(Task input)
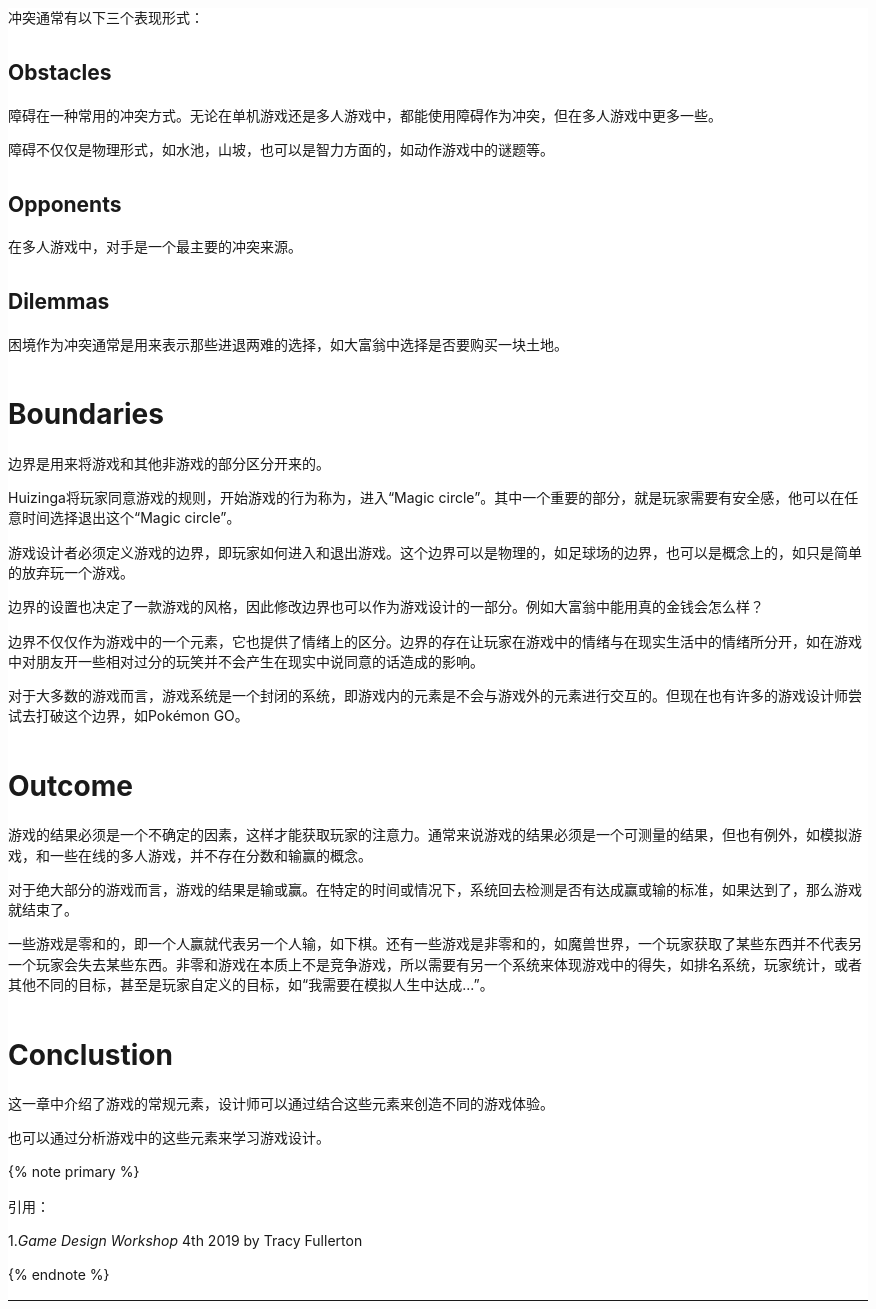冲突通常有以下三个表现形式：

## Obstacles

障碍在一种常用的冲突方式。无论在单机游戏还是多人游戏中，都能使用障碍作为冲突，但在多人游戏中更多一些。

障碍不仅仅是物理形式，如水池，山坡，也可以是智力方面的，如动作游戏中的谜题等。

## Opponents

在多人游戏中，对手是一个最主要的冲突来源。

## Dilemmas

困境作为冲突通常是用来表示那些进退两难的选择，如大富翁中选择是否要购买一块土地。

# Boundaries

边界是用来将游戏和其他非游戏的部分区分开来的。

Huizinga将玩家同意游戏的规则，开始游戏的行为称为，进入“Magic circle”。其中一个重要的部分，就是玩家需要有安全感，他可以在任意时间选择退出这个“Magic circle”。

游戏设计者必须定义游戏的边界，即玩家如何进入和退出游戏。这个边界可以是物理的，如足球场的边界，也可以是概念上的，如只是简单的放弃玩一个游戏。

边界的设置也决定了一款游戏的风格，因此修改边界也可以作为游戏设计的一部分。例如大富翁中能用真的金钱会怎么样？

边界不仅仅作为游戏中的一个元素，它也提供了情绪上的区分。边界的存在让玩家在游戏中的情绪与在现实生活中的情绪所分开，如在游戏中对朋友开一些相对过分的玩笑并不会产生在现实中说同意的话造成的影响。

对于大多数的游戏而言，游戏系统是一个封闭的系统，即游戏内的元素是不会与游戏外的元素进行交互的。但现在也有许多的游戏设计师尝试去打破这个边界，如Pokémon GO。

# Outcome

游戏的结果必须是一个不确定的因素，这样才能获取玩家的注意力。通常来说游戏的结果必须是一个可测量的结果，但也有例外，如模拟游戏，和一些在线的多人游戏，并不存在分数和输赢的概念。

对于绝大部分的游戏而言，游戏的结果是输或赢。在特定的时间或情况下，系统回去检测是否有达成赢或输的标准，如果达到了，那么游戏就结束了。

一些游戏是零和的，即一个人赢就代表另一个人输，如下棋。还有一些游戏是非零和的，如魔兽世界，一个玩家获取了某些东西并不代表另一个玩家会失去某些东西。非零和游戏在本质上不是竞争游戏，所以需要有另一个系统来体现游戏中的得失，如排名系统，玩家统计，或者其他不同的目标，甚至是玩家自定义的目标，如“我需要在模拟人生中达成...”。

# Conclustion

这一章中介绍了游戏的常规元素，设计师可以通过结合这些元素来创造不同的游戏体验。

也可以通过分析游戏中的这些元素来学习游戏设计。


{% note primary %}

引用：

1.*Game Design Workshop* 4th 2019 by Tracy Fullerton

{% endnote %}

***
(End Task input)
[Activity] From the line containing "## Obstacles" to the last line above, repeat every line exactly and nothing else.

[Task answer]
## Obstacles

障碍在一种常用的冲突方式。无论在单机游戏还是多人游戏中，都能使用障碍作为冲突，但在多人游戏中更多一些。

障碍不仅仅是物理形式，如水池，山坡，也可以是智力方面的，如动作游戏中的谜题等。

## Opponents

在多人游戏中，对手是一个最主要的冲突来源。

## Dilemmas

困境作为冲突通常是用来表示那些进退两难的选择，如大富翁中选择是否要购买一块土地。

# Boundaries

边界是用来将游戏和其他非游戏的部分区分开来的。

Huizinga将玩家同意游戏的规则，开始游戏的行为称为，进入“Magic circle”。其中一个重要的部分，就是玩家需要有安全感，他可以在任意时间选择退出这个“Magic circle”。

游戏设计者必须定义游戏的边界，即玩家如何进入和退出游戏。这个边界可以是物理的，如足球场的边界，也可以是概念上的，如只是简单的放弃玩一个游戏。

边界的设置也决定了一款游戏的风格，因此修改边界也可以作为游戏设计的一部分。例如大富翁中能用真的金钱会怎么样？

边界不仅仅作为游戏中的一个元素，它也提供了情绪上的区分。边界的存在让玩家在游戏中的情绪与在现实生活中的情绪所分开，如在游戏中对朋友开一些相对过分的玩笑并不会产生在现实中说同意的话造成的影响。

对于大多数的游戏而言，游戏系统是一个封闭的系统，即游戏内的元素是不会与游戏外的元素进行交互的。但现在也有许多的游戏设计师尝试去打破这个边界，如Pokémon GO。

# Outcome

游戏的结果必须是一个不确定的因素，这样才能获取玩家的注意力。通常来说游戏的结果必须是一个可测量的结果，但也有例外，如模拟游戏，和一些在线的多人游戏，并不存在分数和输赢的概念。

对于绝大部分的游戏而言，游戏的结果是输或赢。在特定的时间或情况下，系统回去检测是否有达成赢或输的标准，如果达到了，那么游戏就结束了。

一些游戏是零和的，即一个人赢就代表另一个人输，如下棋。还有一些游戏是非零和的，如魔兽世界，一个玩家获取了某些东西并不代表另一个玩家会失去某些东西。非零和游戏在本质上不是竞争游戏，所以需要有另一个系统来体现游戏中的得失，如排名系统，玩家统计，或者其他不同的目标，甚至是玩家自定义的目标，如“我需要在模拟人生中达成...”。

# Conclustion

这一章中介绍了游戏的常规元素，设计师可以通过结合这些元素来创造不同的游戏体验。

也可以通过分析游戏中的这些元素来学习游戏设计。


{% note primary %}

引用：

1.*Game Design Workshop* 4th 2019 by Tracy Fullerton

{% endnote %}

***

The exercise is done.